胃X線検査における飲水制限緩和の検討
~受診者の負担軽減を目指して~
≪はじめに≫
胃X線検診では、残渣による偽陽性・偽陰性の発生を最小限に抑えるため、前処置として検診前日からの絶飲食が一般的に行われており、当院でも検診前日の21時以降を絶飲食としている。しかし、前日からの長時間にわたる絶飲食は、受診者の空腹感や喉の渇きなどの生理的負担が大きいことが予想される。そこで、超音波検査など他のモダリティに影響を与えず、画質を担保したまま受診者の負担軽減を図ることを目的に、就寝までの飲水制限の緩和および検診開始時間の3時間以上前に約200mlを飲水してもらう飲水コントロール群と現状の非コントロール群との画像評価を行い、比較検討したので報告する。
≪方法≫
飲水コントロール群339名(内訳:男218名、女121名、平均年齢54.7歳)と非コントロール群333名(内訳:男200名、女133名、平均年齢51.8歳)を対象に、胃X線基準フィルムを参考に辺縁、粘膜面の描出度合(過形成・非過形成)、凝集、十二指腸への流出度合を胃がん検診専門技師2名で画像評価を行った。尚、評価体位は共通して背臥位二重造影正面位にて行った。
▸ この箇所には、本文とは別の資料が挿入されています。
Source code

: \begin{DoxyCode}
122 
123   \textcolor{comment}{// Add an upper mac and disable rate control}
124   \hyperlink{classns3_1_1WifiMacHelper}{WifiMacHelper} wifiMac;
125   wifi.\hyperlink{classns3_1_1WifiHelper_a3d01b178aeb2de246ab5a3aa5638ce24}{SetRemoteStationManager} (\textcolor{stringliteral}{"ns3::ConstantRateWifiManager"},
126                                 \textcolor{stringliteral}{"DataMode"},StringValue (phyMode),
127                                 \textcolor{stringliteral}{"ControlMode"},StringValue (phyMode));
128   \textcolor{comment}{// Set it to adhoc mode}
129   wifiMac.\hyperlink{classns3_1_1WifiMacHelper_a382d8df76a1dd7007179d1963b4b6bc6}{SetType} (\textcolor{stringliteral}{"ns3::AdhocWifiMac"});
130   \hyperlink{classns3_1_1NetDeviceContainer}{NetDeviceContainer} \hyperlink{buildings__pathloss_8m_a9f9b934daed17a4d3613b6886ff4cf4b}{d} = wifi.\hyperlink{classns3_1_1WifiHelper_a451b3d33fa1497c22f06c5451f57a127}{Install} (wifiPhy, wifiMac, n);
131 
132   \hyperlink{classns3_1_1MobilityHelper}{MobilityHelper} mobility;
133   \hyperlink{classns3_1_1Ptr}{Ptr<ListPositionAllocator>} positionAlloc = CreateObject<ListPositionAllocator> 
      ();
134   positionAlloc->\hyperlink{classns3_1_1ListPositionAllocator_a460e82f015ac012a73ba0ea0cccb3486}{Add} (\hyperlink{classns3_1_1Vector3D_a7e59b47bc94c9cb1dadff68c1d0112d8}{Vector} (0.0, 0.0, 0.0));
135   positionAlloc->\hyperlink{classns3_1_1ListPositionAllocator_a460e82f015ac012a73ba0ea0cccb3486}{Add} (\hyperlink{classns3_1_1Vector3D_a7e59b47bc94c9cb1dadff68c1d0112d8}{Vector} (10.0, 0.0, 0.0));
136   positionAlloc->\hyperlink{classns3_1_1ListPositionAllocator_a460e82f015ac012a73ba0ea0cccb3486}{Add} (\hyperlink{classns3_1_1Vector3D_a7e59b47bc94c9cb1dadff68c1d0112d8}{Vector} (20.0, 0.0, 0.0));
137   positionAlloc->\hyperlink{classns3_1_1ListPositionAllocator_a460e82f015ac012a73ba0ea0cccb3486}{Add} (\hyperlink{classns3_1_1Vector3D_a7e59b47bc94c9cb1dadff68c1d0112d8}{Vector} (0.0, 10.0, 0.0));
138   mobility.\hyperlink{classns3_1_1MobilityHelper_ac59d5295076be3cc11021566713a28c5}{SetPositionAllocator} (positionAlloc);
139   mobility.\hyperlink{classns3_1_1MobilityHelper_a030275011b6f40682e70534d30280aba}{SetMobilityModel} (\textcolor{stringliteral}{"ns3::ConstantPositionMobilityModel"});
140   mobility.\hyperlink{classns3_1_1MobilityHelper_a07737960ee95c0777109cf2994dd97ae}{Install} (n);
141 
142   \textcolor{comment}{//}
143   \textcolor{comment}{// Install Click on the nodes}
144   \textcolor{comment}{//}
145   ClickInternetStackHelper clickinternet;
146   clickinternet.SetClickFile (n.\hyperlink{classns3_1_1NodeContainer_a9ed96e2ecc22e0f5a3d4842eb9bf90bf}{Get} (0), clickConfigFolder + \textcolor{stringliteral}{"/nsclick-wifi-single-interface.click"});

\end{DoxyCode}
超音波所見は、飲水が原因と思われる特異な胆嚢壁の全周性肥厚および膵管拡張などの異常所見がないかを確認した。
≪結果・まとめ≫
胃X線検査では、飲水群と非コントロール群の画像評価に有意差は見られなかった。超音波検査では、飲水による胆嚢壁の肥厚および膵管拡張などの特異な異常所見は見られなかった。以上の結果より、今回の検討は当初の目的が達成されることが示唆されたため、受診者へのサービス向上を図る上で新たなシステム構築ができた。